While udp2log is a simple C program and generally works as it was designed, there are problems with continuing to use it. The most obvious is that it does not scale. udp2log daemons are mainly being used to collect web access logs for all Wikimedia sites. The traffic for these sites is so great that sampling on the incoming log streams needs to be done. None of the 3 current log machines has the capacity to write unsampled log streams to disk, let alone enough storage space to keep these logs. udp2log was not designed as a distributed solution to this problem.

The Analytics team is tasked with building a distributed analytics cluster that can intake and store unsampled logs from any number of sources, and then subsequently do stream and batch processing on this data. We could attempt to enhance udp2log so that it works in a more distributed fashion. However, this problem has already been solved by some very smart people, so we see no need to spend our own resources solving this problem. So so so! What can we use instead?


  • udp2log processes must always be running or we lose data!
  • Each udp2log receiver must receive and process the entirety of the webrequest log stream.

Distributed Logging Solutions

The following sections provide an overview of the logging solutions we are considering.

Key Questions for All Systems

Configuration =

  • How do clients find out about servers? (Bad: static configuration. Good: zk, pub-sub.)
  • What kind of configuration is there for routing messages? (ex. brokers route messages; point-to-point; multicast.)

Failure and Recovery

  • What happens when an aggregation endpoint fails? Does the system support failover for aggregation endpoints? What kind of configuration is there for local buffering?
  • Does the system guarantee exactly once delivery, or at least once delivery?
  • Does the system support trees of aggregation? If so, is this chaining DC-aware, or do we have to build the awareness into our design/config?


  • Local logs should be configurably durable.

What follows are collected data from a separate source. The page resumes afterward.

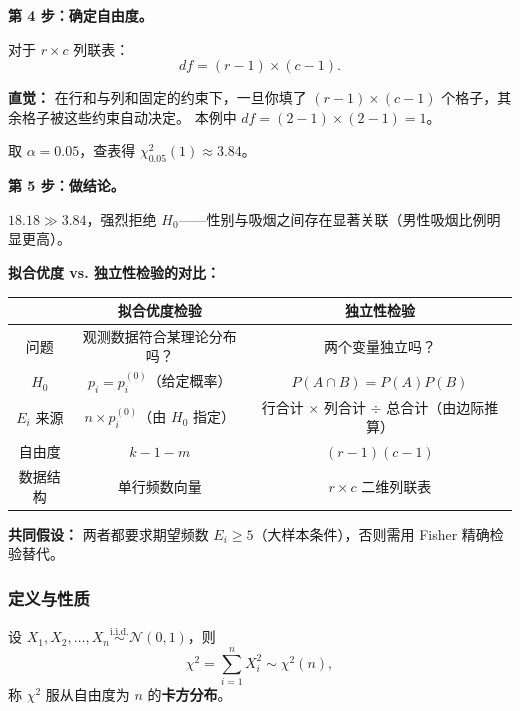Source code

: \textbf{第 4 步：确定自由度。}

对于 $r \times c$ 列联表：
\begin{equation}
    df = (r - 1) \times (c - 1).
\end{equation}

\textbf{直觉：} 在行和与列和固定的约束下，一旦你填了 $(r-1) \times (c-1)$ 个格子，其余格子被这些约束自动决定。
本例中 $df = (2-1) \times (2-1) = 1$。

取 $\alpha = 0.05$，查表得 $\chi^2_{0.05}(1) \approx 3.84$。

\textbf{第 5 步：做结论。}

$18.18 \gg 3.84$，强烈拒绝 $H_0$——性别与吸烟之间存在显著关联（男性吸烟比例明显更高）。

\medskip
\textbf{拟合优度 vs. 独立性检验的对比：}

\begin{center}
\renewcommand{\arraystretch}{1.3}
\begin{tabular}{c|c|c}
\toprule
& \textbf{拟合优度检验} & \textbf{独立性检验} \\
\midrule
问题 & 观测数据符合某理论分布吗？ & 两个变量独立吗？ \\
$H_0$ & $p_i = p_i^{(0)}$（给定概率） & $P(A \cap B) = P(A)P(B)$ \\
$E_i$ 来源 & $n \times p_i^{(0)}$（由 $H_0$ 指定） & 行合计 $\times$ 列合计 $\div$ 总合计（由边际推算） \\
自由度 & $k - 1 - m$ & $(r-1)(c-1)$ \\
数据结构 & 单行频数向量 & $r \times c$ 二维列联表 \\
\bottomrule
\end{tabular}
\end{center}

\textbf{共同假设：} 两者都要求期望频数 $E_i \ge 5$（大样本条件），否则需用 Fisher 精确检验替代。

\subsubsection{定义与性质}

\begin{definition}[$\chi^2$ 分布]
设 $X_1, X_2, \dots, X_n \stackrel{\mathrm{i.i.d.}}{\sim} \mathcal{N}(0,1)$，则
\begin{equation}
    \chi^2 = \sum_{i=1}^{n} X_i^2 \sim \chi^2(n),
\end{equation}
称 $\chi^2$ 服从自由度为 $n$ 的\textbf{卡方分布}。
\end{definition}

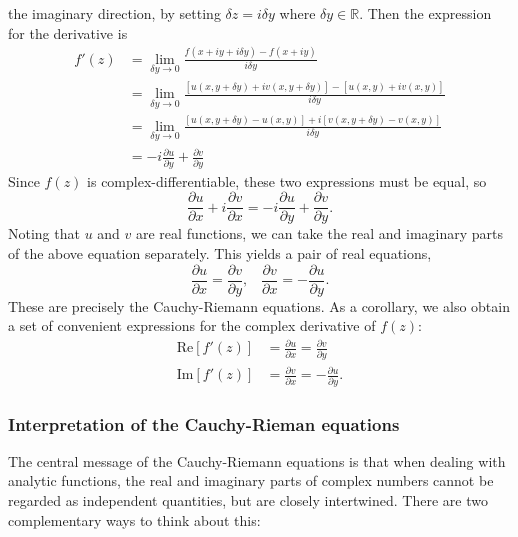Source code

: \documentclass[10pt,a4paper]{article}
\begin{document}
the imaginary direction, by setting $\delta z = i \delta y$ where
$\delta y \in \mathbb{R}$. Then the expression for the derivative is
\begin{align}
  f'(z) &= \lim_{\delta y \rightarrow 0} \frac{f(x+ i y + i\delta y) - f(x + i y)}{i\delta y} \\
  &= \lim_{\delta y \rightarrow 0} \frac{\left[u(x, y+\delta y) + iv(x, y+\delta y)\right] - \left[u(x, y) + i v(x,y)\right]}{i\delta y}\\
  &= \lim_{\delta y \rightarrow 0} \frac{\left[u(x, y+\delta y) - u(x,y)\right] + i \left[v(x, y+\delta y)-v(x,y)\right]}{i\delta y} \\
  & = -i\frac{\partial u}{\partial y} + \frac{\partial v}{\partial y}
\end{align}
Since $f(z)$ is complex-differentiable, these two expressions must be
equal, so
\begin{equation}
\frac{\partial u}{\partial x} + i \frac{\partial v}{\partial x} = -i\frac{\partial u}{\partial y} + \frac{\partial v}{\partial y}.
\end{equation}
Noting that $u$ and $v$ are real functions, we can take the real and
imaginary parts of the above equation separately. This yields a pair of
real equations,
\begin{equation}
\frac{\partial u}{\partial x} = \frac{\partial v}{\partial y}, \;\;\; \frac{\partial v}{\partial x} = -\frac{\partial u}{\partial y}.
\end{equation}
These are precisely the Cauchy-Riemann equations. As a corollary, we
also obtain a set of convenient expressions for the complex derivative
of $f(z)$:
\begin{align}
  \mathrm{Re}\left[f'(z)\right] &= \frac{\partial u}{\partial x} = \frac{\partial v}{\partial y} \\
  \mathrm{Im}\left[f'(z)\right] &= \frac{\partial v}{\partial x} = -\frac{\partial u}{\partial y}.
\end{align}

\subsubsection{Interpretation of the Cauchy-Rieman equations}
\label{interpretation-of-the-cauchy-riemann-equations}

The central message of the Cauchy-Riemann equations is that when
dealing with analytic functions, the real and imaginary parts of
complex numbers cannot be regarded as independent quantities, but are
closely intertwined. There are two complementary ways to think about
this:
\end{document}
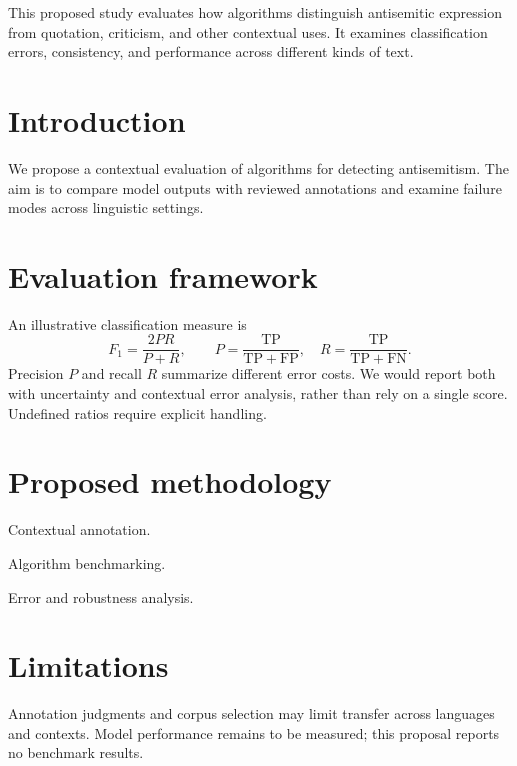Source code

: 

\begin{paperabstract}
This proposed study evaluates how algorithms distinguish antisemitic expression from quotation, criticism, and other contextual uses. It examines classification errors, consistency, and performance across different kinds of text.
\end{paperabstract}

\section{Introduction}
We propose a contextual evaluation of algorithms for detecting antisemitism. The aim is to compare model outputs with reviewed annotations and examine failure modes across linguistic settings.

\section{Evaluation framework}
An illustrative classification measure is
\[
  F_1=\frac{2PR}{P+R},\qquad
  P=\frac{\mathrm{TP}}{\mathrm{TP}+\mathrm{FP}},\quad
  R=\frac{\mathrm{TP}}{\mathrm{TP}+\mathrm{FN}}.
\]
Precision $P$ and recall $R$ summarize different error costs. We would report both with uncertainty and contextual error analysis, rather than rely on a single score. Undefined ratios require explicit handling.

\section{Proposed methodology}
\begin{methodlist}
  \item Contextual annotation.
  \item Algorithm benchmarking.
  \item Error and robustness analysis.
\end{methodlist}

\section{Limitations}
Annotation judgments and corpus selection may limit transfer across languages and contexts. Model performance remains to be measured; this proposal reports no benchmark results.

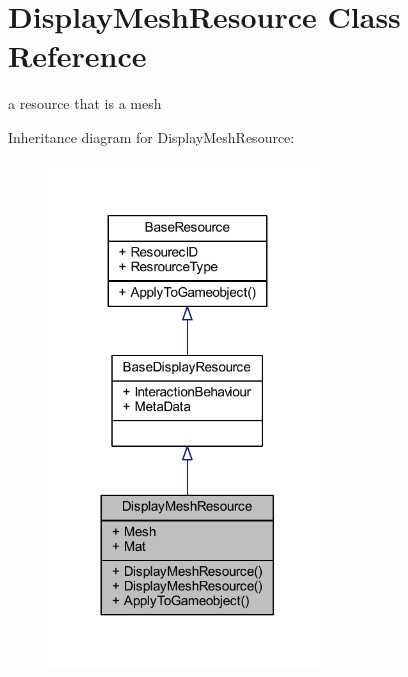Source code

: \hypertarget{class_display_mesh_resource}{}\section{Display\+Mesh\+Resource Class Reference}
\label{class_display_mesh_resource}


a resource that is a mesh  




Inheritance diagram for Display\+Mesh\+Resource\+:\nopagebreak
\begin{figure}[H]
\begin{center}
\leavevmode
\includegraphics[width=209pt]{class_display_mesh_resource__inherit__graph}
\end{center}
\end{figure}


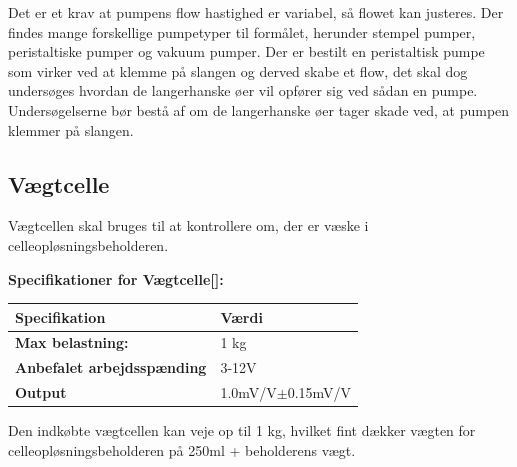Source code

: Det er et krav at pumpens flow hastighed er variabel, så flowet kan justeres. Der findes mange forskellige pumpetyper til formålet, herunder stempel pumper, peristaltiske pumper og vakuum pumper. Der er bestilt en peristaltisk pumpe som virker ved at klemme på slangen og derved skabe et flow, det skal dog undersøges hvordan de langerhanske øer vil opfører sig ved sådan en pumpe. Undersøgelserne bør bestå af om de langerhanske øer tager skade ved, at pumpen klemmer på slangen. 

\subsection{Vægtcelle}
\label{subsec:loadcell}
Vægtcellen skal bruges til at kontrollere om, der er væske i celleopløsningsbeholderen.

\textbf{Specifikationer for Vægtcelle[\citet{DH7}]:} 
\begin{center}
		\begin{longtable}{ | m{6.5cm} | m{6.5cm}| } 
			\hline
			\textbf{Specifikation} &\textbf{Værdi} \\ 
			\hline
			\textbf{Max belastning:} & 1 kg \\ 
			\hline
			\textbf{Anbefalet arbejdsspænding} & 3-12V \\ 
			\hline
			\textbf{Output} & 1.0mV/V$\pm$0.15mV/V \\ 
			\hline
		\end{longtable}
\end{center}

Den indkøbte vægtcellen kan veje op til 1 kg, hvilket fint dækker vægten for celleopløsningsbeholderen på 250ml + beholderens vægt.



\newpage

What options are there for automatic file cleanup/deletion?
  • If the system ensures delivery of queued messages via durability, using local log or buffer files, then log rotation is a must; rotation must be per-minute granular (though we’ll probably use a larger window, this is a reasonable minimal bucket).


A generic term for a single piece of data, usually a log line. (A.K.A. event, or log.)
This is usually the original source of a message. It can also be used to refer to any upstream source of messages, but for our purposes will be used to identify an original message source (e.g. squid, varnish, application, etc.). (A.K.A. source.)
The final destination of a message. This can also refer to any downstream consumer in a chain, but in this document will refer to the final destination. (A.K.A. sink.)
Any daemon process that takes part in the passing of messages within a given logging or message system. e.g. a Scribe server, a Flume collector, a Kafka broker.
Durable messages are persisted in permanent storage and will survive server failure.
A reliable system guarantees that each message will be delivered at least once.

Feature Comparison

We've put together a table comparing features of quite a few options. Below is a summary of the ones we are seriously considering. See this spreadsheet for a more complete comparison.

Scribe Flume Kafka
Language C++ Java Scala (JVM)
Maintainer Facebook Cloudera LinkedIn
Purpose Scalable and reliable file logging HDFS logging Distributed message queue / log aggregation / activity stream
Reliable? yes yes* yes*
Ordered? no no no
pub/sub? no no yes
Content transformable? no yes yes
HDFS Integration? yes yes yes
Host discovery? no+ yes yes
Open Source? yes yes yes
Active Community? no yes yes
Notes +Twitter has done some work for remote discovery. *Reliability level is configurable. *Relies on OS file cache for persistance, so durability is dependent on filesystem.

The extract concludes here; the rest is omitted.